Start of Block

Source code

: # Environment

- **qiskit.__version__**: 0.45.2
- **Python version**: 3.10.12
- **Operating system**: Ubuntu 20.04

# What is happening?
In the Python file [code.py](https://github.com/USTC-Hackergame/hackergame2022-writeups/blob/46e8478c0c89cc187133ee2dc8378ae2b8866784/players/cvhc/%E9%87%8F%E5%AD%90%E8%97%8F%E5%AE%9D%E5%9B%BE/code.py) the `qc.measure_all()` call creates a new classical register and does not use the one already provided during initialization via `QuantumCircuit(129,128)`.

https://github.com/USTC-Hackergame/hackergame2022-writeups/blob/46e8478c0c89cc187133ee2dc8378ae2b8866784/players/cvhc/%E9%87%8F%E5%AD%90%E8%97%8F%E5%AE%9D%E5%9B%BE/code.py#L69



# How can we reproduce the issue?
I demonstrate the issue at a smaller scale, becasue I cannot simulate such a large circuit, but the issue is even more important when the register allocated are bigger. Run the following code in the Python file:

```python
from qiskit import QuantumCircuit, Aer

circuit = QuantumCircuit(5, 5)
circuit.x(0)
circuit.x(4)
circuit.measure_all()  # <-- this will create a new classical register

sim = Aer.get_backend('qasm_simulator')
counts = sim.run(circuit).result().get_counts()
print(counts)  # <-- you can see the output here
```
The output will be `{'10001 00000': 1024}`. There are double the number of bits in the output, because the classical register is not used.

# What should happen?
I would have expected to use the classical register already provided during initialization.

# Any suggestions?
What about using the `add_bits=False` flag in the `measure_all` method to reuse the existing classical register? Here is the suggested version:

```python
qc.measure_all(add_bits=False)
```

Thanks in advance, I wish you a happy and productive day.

End of Block

• _TASK GOAL_: All the lines above need to be printed again, exactly.

• _SOLUTION FOR THIS PROBLEM_:
Source code

: # Environment

- **qiskit.__version__**: 0.45.2
- **Python version**: 3.10.12
- **Operating system**: Ubuntu 20.04

# What is happening?
In the Python file [code.py](https://github.com/USTC-Hackergame/hackergame2022-writeups/blob/46e8478c0c89cc187133ee2dc8378ae2b8866784/players/cvhc/%E9%87%8F%E5%AD%90%E8%97%8F%E5%AE%9D%E5%9B%BE/code.py) the `qc.measure_all()` call creates a new classical register and does not use the one already provided during initialization via `QuantumCircuit(129,128)`.

https://github.com/USTC-Hackergame/hackergame2022-writeups/blob/46e8478c0c89cc187133ee2dc8378ae2b8866784/players/cvhc/%E9%87%8F%E5%AD%90%E8%97%8F%E5%AE%9D%E5%9B%BE/code.py#L69



# How can we reproduce the issue?
I demonstrate the issue at a smaller scale, becasue I cannot simulate such a large circuit, but the issue is even more important when the register allocated are bigger. Run the following code in the Python file:

```python
from qiskit import QuantumCircuit, Aer

circuit = QuantumCircuit(5, 5)
circuit.x(0)
circuit.x(4)
circuit.measure_all()  # <-- this will create a new classical register

sim = Aer.get_backend('qasm_simulator')
counts = sim.run(circuit).result().get_counts()
print(counts)  # <-- you can see the output here
```
The output will be `{'10001 00000': 1024}`. There are double the number of bits in the output, because the classical register is not used.

# What should happen?
I would have expected to use the classical register already provided during initialization.

# Any suggestions?
What about using the `add_bits=False` flag in the `measure_all` method to reuse the existing classical register? Here is the suggested version:

```python
qc.measure_all(add_bits=False)
```

Thanks in advance, I wish you a happy and productive day.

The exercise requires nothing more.